== WHAT IS NEEDED ==
The answer consists solely of the data below, reproduced exactly.

== EXERCISE DATA ==
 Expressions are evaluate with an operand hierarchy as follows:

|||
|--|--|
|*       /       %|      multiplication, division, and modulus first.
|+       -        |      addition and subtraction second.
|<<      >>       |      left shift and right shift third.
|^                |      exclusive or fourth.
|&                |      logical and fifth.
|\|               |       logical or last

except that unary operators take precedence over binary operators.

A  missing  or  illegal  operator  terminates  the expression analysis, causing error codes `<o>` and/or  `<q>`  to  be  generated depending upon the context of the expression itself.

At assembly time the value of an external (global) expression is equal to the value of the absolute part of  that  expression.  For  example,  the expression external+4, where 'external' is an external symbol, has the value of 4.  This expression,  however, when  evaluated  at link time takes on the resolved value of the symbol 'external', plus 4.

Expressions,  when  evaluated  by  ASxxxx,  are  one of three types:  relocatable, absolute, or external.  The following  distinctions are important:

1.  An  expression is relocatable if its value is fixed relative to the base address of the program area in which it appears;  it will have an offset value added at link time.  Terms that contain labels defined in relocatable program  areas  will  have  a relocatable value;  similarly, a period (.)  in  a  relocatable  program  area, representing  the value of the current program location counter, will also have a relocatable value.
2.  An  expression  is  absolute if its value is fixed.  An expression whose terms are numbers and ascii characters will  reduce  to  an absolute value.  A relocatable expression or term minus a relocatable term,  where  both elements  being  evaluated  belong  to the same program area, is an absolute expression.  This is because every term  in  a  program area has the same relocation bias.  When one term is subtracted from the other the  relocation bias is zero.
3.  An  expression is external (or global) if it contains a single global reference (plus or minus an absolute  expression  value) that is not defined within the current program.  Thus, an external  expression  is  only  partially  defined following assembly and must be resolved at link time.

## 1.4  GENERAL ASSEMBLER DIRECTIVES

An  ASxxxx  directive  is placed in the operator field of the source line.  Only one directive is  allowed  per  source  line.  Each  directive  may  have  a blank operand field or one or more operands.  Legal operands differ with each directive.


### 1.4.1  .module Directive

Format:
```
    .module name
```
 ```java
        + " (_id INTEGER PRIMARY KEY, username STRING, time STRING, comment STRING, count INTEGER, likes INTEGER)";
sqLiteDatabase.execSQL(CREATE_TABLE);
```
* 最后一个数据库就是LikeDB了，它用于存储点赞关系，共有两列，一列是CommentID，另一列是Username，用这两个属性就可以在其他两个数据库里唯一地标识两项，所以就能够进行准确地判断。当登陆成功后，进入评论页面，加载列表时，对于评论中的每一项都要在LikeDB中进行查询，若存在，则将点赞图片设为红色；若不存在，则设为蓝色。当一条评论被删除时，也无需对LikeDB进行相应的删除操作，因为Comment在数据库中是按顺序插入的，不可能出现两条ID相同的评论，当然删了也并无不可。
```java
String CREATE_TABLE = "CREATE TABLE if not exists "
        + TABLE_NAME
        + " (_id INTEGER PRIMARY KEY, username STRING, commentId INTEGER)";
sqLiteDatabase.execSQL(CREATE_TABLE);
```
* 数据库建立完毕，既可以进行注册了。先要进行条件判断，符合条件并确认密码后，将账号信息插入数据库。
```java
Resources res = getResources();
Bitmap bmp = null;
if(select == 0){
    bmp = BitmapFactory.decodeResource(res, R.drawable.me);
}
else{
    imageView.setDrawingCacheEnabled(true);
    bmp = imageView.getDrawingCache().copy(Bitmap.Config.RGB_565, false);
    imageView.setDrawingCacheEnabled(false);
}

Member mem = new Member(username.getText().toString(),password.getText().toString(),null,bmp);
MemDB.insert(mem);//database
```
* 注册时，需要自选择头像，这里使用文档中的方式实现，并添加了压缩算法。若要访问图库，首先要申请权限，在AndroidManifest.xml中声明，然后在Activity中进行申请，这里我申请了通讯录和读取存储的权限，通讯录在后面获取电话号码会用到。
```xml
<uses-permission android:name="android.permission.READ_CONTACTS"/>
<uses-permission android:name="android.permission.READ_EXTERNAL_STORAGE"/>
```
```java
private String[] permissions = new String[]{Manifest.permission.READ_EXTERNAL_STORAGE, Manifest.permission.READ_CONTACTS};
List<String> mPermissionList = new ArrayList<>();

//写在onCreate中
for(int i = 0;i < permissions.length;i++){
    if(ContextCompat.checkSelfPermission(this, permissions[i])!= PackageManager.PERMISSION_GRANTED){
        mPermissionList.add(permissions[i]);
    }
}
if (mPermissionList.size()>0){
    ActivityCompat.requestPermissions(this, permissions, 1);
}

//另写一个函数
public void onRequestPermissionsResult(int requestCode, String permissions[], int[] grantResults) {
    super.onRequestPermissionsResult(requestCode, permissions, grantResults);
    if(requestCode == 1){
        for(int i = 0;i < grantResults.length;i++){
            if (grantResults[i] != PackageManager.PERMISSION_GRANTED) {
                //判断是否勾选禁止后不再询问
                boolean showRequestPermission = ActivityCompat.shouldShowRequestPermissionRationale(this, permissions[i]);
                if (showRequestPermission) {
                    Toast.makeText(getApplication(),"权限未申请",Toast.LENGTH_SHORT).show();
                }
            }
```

== TASK RESULT ==
 Expressions are evaluate with an operand hierarchy as follows:

|||
|--|--|
|*       /       %|      multiplication, division, and modulus first.
|+       -        |      addition and subtraction second.
|<<      >>       |      left shift and right shift third.
|^                |      exclusive or fourth.
|&                |      logical and fifth.
|\|               |       logical or last

except that unary operators take precedence over binary operators.

A  missing  or  illegal  operator  terminates  the expression analysis, causing error codes `<o>` and/or  `<q>`  to  be  generated depending upon the context of the expression itself.

At assembly time the value of an external (global) expression is equal to the value of the absolute part of  that  expression.  For  example,  the expression external+4, where 'external' is an external symbol, has the value of 4.  This expression,  however, when  evaluated  at link time takes on the resolved value of the symbol 'external', plus 4.

Expressions,  when  evaluated  by  ASxxxx,  are  one of three types:  relocatable, absolute, or external.  The following  distinctions are important:

1.  An  expression is relocatable if its value is fixed relative to the base address of the program area in which it appears;  it will have an offset value added at link time.  Terms that contain labels defined in relocatable program  areas  will  have  a relocatable value;  similarly, a period (.)  in  a  relocatable  program  area, representing  the value of the current program location counter, will also have a relocatable value.
2.  An  expression  is  absolute if its value is fixed.  An expression whose terms are numbers and ascii characters will  reduce  to  an absolute value.  A relocatable expression or term minus a relocatable term,  where  both elements  being  evaluated  belong  to the same program area, is an absolute expression.  This is because every term  in  a  program area has the same relocation bias.  When one term is subtracted from the other the  relocation bias is zero.
3.  An  expression is external (or global) if it contains a single global reference (plus or minus an absolute  expression  value) that is not defined within the current program.  Thus, an external  expression  is  only  partially  defined following assembly and must be resolved at link time.

## 1.4  GENERAL ASSEMBLER DIRECTIVES

An  ASxxxx  directive  is placed in the operator field of the source line.  Only one directive is  allowed  per  source  line.  Each  directive  may  have  a blank operand field or one or more operands.  Legal operands differ with each directive.


### 1.4.1  .module Directive

Format:
```
    .module name
```
 ```java
        + " (_id INTEGER PRIMARY KEY, username STRING, time STRING, comment STRING, count INTEGER, likes INTEGER)";
sqLiteDatabase.execSQL(CREATE_TABLE);
```
* 最后一个数据库就是LikeDB了，它用于存储点赞关系，共有两列，一列是CommentID，另一列是Username，用这两个属性就可以在其他两个数据库里唯一地标识两项，所以就能够进行准确地判断。当登陆成功后，进入评论页面，加载列表时，对于评论中的每一项都要在LikeDB中进行查询，若存在，则将点赞图片设为红色；若不存在，则设为蓝色。当一条评论被删除时，也无需对LikeDB进行相应的删除操作，因为Comment在数据库中是按顺序插入的，不可能出现两条ID相同的评论，当然删了也并无不可。
```java
String CREATE_TABLE = "CREATE TABLE if not exists "
        + TABLE_NAME
        + " (_id INTEGER PRIMARY KEY, username STRING, commentId INTEGER)";
sqLiteDatabase.execSQL(CREATE_TABLE);
```
* 数据库建立完毕，既可以进行注册了。先要进行条件判断，符合条件并确认密码后，将账号信息插入数据库。
```java
Resources res = getResources();
Bitmap bmp = null;
if(select == 0){
    bmp = BitmapFactory.decodeResource(res, R.drawable.me);
}
else{
    imageView.setDrawingCacheEnabled(true);
    bmp = imageView.getDrawingCache().copy(Bitmap.Config.RGB_565, false);
    imageView.setDrawingCacheEnabled(false);
}

Member mem = new Member(username.getText().toString(),password.getText().toString(),null,bmp);
MemDB.insert(mem);//database
```
* 注册时，需要自选择头像，这里使用文档中的方式实现，并添加了压缩算法。若要访问图库，首先要申请权限，在AndroidManifest.xml中声明，然后在Activity中进行申请，这里我申请了通讯录和读取存储的权限，通讯录在后面获取电话号码会用到。
```xml
<uses-permission android:name="android.permission.READ_CONTACTS"/>
<uses-permission android:name="android.permission.READ_EXTERNAL_STORAGE"/>
```
```java
private String[] permissions = new String[]{Manifest.permission.READ_EXTERNAL_STORAGE, Manifest.permission.READ_CONTACTS};
List<String> mPermissionList = new ArrayList<>();

//写在onCreate中
for(int i = 0;i < permissions.length;i++){
    if(ContextCompat.checkSelfPermission(this, permissions[i])!= PackageManager.PERMISSION_GRANTED){
        mPermissionList.add(permissions[i]);
    }
}
if (mPermissionList.size()>0){
    ActivityCompat.requestPermissions(this, permissions, 1);
}

//另写一个函数
public void onRequestPermissionsResult(int requestCode, String permissions[], int[] grantResults) {
    super.onRequestPermissionsResult(requestCode, permissions, grantResults);
    if(requestCode == 1){
        for(int i = 0;i < grantResults.length;i++){
            if (grantResults[i] != PackageManager.PERMISSION_GRANTED) {
                //判断是否勾选禁止后不再询问
                boolean showRequestPermission = ActivityCompat.shouldShowRequestPermissionRationale(this, permissions[i]);
                if (showRequestPermission) {
                    Toast.makeText(getApplication(),"权限未申请",Toast.LENGTH_SHORT).show();
                }
            }
```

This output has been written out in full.